= Beginning of Section =

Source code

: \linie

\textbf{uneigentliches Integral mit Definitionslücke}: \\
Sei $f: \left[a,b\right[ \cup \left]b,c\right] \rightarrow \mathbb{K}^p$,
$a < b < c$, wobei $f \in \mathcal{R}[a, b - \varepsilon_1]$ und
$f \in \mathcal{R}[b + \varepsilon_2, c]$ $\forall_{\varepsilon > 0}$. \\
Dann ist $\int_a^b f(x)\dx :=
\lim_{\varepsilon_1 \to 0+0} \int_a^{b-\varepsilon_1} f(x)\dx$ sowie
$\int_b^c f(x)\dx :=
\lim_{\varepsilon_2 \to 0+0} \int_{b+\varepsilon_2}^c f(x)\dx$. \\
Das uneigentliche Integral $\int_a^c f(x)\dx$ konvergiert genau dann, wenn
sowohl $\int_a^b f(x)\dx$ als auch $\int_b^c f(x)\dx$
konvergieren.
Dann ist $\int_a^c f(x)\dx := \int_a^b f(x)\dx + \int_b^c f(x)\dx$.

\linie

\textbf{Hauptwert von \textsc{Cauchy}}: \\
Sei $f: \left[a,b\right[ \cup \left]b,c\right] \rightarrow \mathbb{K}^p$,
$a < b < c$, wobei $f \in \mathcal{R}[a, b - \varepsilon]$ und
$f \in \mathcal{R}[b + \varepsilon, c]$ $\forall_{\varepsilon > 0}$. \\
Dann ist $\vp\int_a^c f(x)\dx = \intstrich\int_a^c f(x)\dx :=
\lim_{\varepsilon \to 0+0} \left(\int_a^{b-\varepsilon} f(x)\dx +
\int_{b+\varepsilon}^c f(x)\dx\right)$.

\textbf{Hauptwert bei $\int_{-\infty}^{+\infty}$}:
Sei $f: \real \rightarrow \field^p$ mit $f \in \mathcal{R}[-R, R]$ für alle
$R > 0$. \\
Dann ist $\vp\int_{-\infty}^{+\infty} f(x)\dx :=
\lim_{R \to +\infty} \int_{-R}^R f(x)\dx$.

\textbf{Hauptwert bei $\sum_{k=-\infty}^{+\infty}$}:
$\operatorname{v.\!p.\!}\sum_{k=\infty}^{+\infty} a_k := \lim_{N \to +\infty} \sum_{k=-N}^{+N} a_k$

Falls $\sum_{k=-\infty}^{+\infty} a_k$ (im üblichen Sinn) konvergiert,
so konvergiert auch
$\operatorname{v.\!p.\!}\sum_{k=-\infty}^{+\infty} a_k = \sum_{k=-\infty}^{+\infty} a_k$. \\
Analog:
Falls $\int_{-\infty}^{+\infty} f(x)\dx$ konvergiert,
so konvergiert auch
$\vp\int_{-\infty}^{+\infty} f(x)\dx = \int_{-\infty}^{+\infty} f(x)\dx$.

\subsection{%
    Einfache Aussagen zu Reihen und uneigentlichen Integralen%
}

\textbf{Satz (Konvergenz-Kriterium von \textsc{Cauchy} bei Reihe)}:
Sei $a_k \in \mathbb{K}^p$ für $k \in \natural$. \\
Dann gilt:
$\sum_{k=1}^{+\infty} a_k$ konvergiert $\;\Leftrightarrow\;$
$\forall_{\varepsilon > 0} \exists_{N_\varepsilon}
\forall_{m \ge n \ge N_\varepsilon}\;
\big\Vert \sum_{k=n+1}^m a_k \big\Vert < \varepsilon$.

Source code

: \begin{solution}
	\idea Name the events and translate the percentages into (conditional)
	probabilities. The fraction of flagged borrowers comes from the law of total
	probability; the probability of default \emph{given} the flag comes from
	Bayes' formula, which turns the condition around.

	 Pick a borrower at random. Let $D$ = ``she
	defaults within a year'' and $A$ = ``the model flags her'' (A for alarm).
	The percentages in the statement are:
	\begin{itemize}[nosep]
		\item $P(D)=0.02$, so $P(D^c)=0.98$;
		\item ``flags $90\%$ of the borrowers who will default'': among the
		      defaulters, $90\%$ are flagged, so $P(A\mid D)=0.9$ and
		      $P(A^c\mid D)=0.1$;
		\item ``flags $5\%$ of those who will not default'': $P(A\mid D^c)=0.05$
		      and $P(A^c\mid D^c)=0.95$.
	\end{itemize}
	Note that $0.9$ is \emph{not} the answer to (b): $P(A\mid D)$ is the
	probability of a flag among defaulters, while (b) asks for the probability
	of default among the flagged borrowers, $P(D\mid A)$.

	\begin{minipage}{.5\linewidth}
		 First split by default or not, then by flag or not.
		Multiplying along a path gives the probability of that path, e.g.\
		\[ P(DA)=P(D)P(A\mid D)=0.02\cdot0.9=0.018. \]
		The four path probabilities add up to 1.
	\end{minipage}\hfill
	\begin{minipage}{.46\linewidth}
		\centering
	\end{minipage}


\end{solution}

= End of Section =

Try it: Tally the lines of the material that hold the word "operatorname", and state only that tally.

Task response: 2